Uniform Cluster formation Algorithm: Overview of clustering algorithm
Sensor networks are usually
composed of hundreds to a large indefinite number of sensor nodes, which appear
to be sprinkled randomly. In these networks, each node may be equipped with a
variety of sensors, such as acoustic, seismic, infrared, still/motion
video-camera, etc to capture interesting information in certain area and a
communication module to report it to the destination. Each node may have
sufficient processing power to make decision and it will be able to broadcast
this decision to the other nodes in the cluster. They typically utilize
intermittent wireless communication. Therefore, sensor networks should be
well-formed to relay information to destination.

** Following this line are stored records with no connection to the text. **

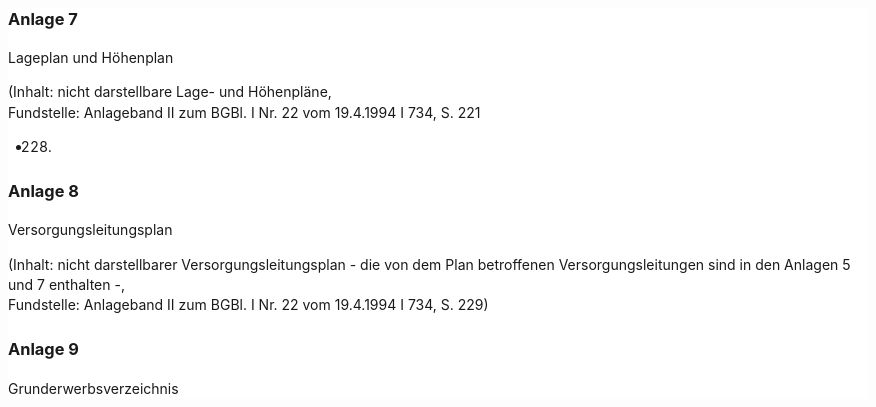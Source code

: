 ### Anlage 7  
Lageplan und Höhenplan

<div>

<div class="jnhtml">

<div>

<div class="jurAbsatz">

<div class="kommentar_Fundstelle">

(Inhalt: nicht darstellbare Lage- und Höhenpläne,  
Fundstelle: Anlageband II zum BGBl. I Nr. 22 vom 19.4.1994 I 734, S. 221
- 228)

</div>

</div>

</div>

</div>

</div>

<span id="BJNR073400994BJNE001500307.html"></span>

### Anlage 8  
Versorgungsleitungsplan

<div>

<div class="jnhtml">

<div>

<div class="jurAbsatz">

<div class="kommentar_Fundstelle">

(Inhalt: nicht darstellbarer Versorgungsleitungsplan - die von dem Plan
betroffenen Versorgungsleitungen sind in den Anlagen 5 und 7 enthalten
-,  
Fundstelle: Anlageband II zum BGBl. I Nr. 22 vom 19.4.1994 I 734, S.
229)

</div>

</div>

</div>

</div>

</div>

<span id="BJNR073400994BJNE001600307.html"></span>

### Anlage 9  
Grunderwerbsverzeichnis
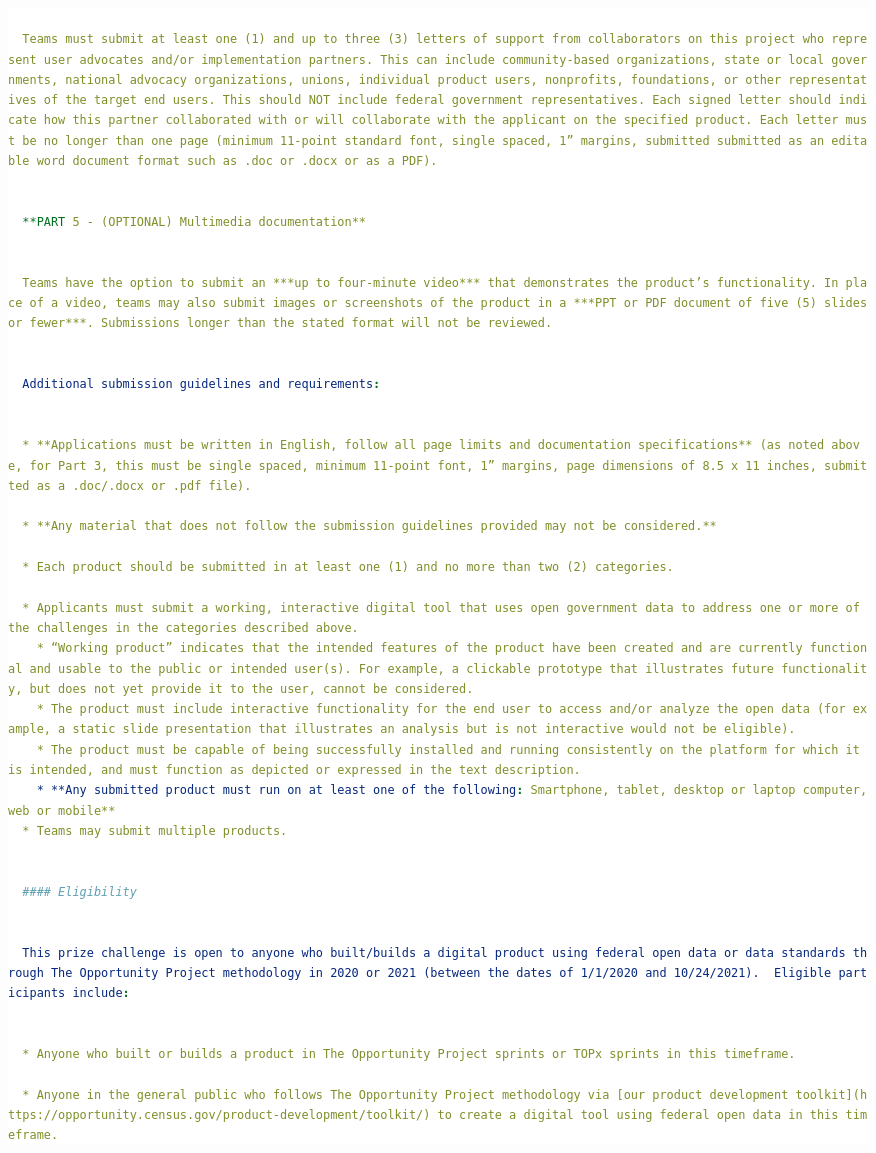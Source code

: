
```yaml

  Teams must submit at least one (1) and up to three (3) letters of support from collaborators on this project who represent user advocates and/or implementation partners. This can include community-based organizations, state or local governments, national advocacy organizations, unions, individual product users, nonprofits, foundations, or other representatives of the target end users. This should NOT include federal government representatives. Each signed letter should indicate how this partner collaborated with or will collaborate with the applicant on the specified product. Each letter must be no longer than one page (minimum 11-point standard font, single spaced, 1” margins, submitted submitted as an editable word document format such as .doc or .docx or as a PDF). 


  **PART 5 - (OPTIONAL) Multimedia documentation**


  Teams have the option to submit an ***up to four-minute video*** that demonstrates the product’s functionality. In place of a video, teams may also submit images or screenshots of the product in a ***PPT or PDF document of five (5) slides or fewer***. Submissions longer than the stated format will not be reviewed. 


  Additional submission guidelines and requirements: 


  * **Applications must be written in English, follow all page limits and documentation specifications** (as noted above, for Part 3, this must be single spaced, minimum 11-point font, 1” margins, page dimensions of 8.5 x 11 inches, submitted as a .doc/.docx or .pdf file).

  * **Any material that does not follow the submission guidelines provided may not be considered.**

  * Each product should be submitted in at least one (1) and no more than two (2) categories.

  * Applicants must submit a working, interactive digital tool that uses open government data to address one or more of the challenges in the categories described above.
    * “Working product” indicates that the intended features of the product have been created and are currently functional and usable to the public or intended user(s). For example, a clickable prototype that illustrates future functionality, but does not yet provide it to the user, cannot be considered. 
    * The product must include interactive functionality for the end user to access and/or analyze the open data (for example, a static slide presentation that illustrates an analysis but is not interactive would not be eligible). 
    * The product must be capable of being successfully installed and running consistently on the platform for which it is intended, and must function as depicted or expressed in the text description.
    * **Any submitted product must run on at least one of the following: Smartphone, tablet, desktop or laptop computer, web or mobile**
  * Teams may submit multiple products. 


  #### Eligibility


  This prize challenge is open to anyone who built/builds a digital product using federal open data or data standards through The Opportunity Project methodology in 2020 or 2021 (between the dates of 1/1/2020 and 10/24/2021).  Eligible participants include:


  * Anyone who built or builds a product in The Opportunity Project sprints or TOPx sprints in this timeframe. 

  * Anyone in the general public who follows The Opportunity Project methodology via [our product development toolkit](https://opportunity.census.gov/product-development/toolkit/) to create a digital tool using federal open data in this timeframe. 

```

Conventional algorithms that use centralized control and global properties of
the sensor network have inherent difficulties in the properties of scalability
and robustness, which are two important design goals for protocols in large-
scale sensor networks. Centralized, top-down algorithms often need to operate
with knowledge of the conditions and variables at every point of the network. In
a very large network, the network traffic and time delay induced by the
collection of this large amount of data may be undesirable.
Clustering has become very important in the operations of wireless sensor
networks. Performance of the wireless sensor networks and ad-hoc networks
completely depend on the formation of clusters of nodes.
Clustering is a fundamental mechanism to design scalable sensor network
protocols. The purpose of clustering is to divide the network by some disjoint
clusters. Through clustering, we can reduce routing table sizes, redundancy of
exchanged messages, energy consumption and extend a network’s lifetime.
In a highly efficient cluster formation with low overlap it is evident that the
broadcast is very efficient from the fact that the broadcast message is relayed
from the base station to cluster head, which further broadcast the messages to
their followers. The cluster formation having low overlap will experience a
small number of repeated broadcasts; thereby keeping the chances of possible
transmission collision to very low and significantly reducing the channel
traffic in the network.
The various applications that uses clustering are, to perform data aggregation
with reduced communication energy overhead, to facilitate queries on the sensor
network; formation of infrastructure for scalable routing; for efficient network
broadcast. For many applications single level clustering is sufficient and,
there may be other applications that may require multi-level hierarchical
A simple example is in data collection. In an unclustered network, if an query
of sensor nodes over the area is desired, the query needs to be sent to every
sensor nodes in that area, each of which then needs to individually respond to
the request of the station. But, in a clustered network, a query of sensors over
a given area is sent only to the relevant cluster head which will further query
its followers and forward single collective reply to the base station.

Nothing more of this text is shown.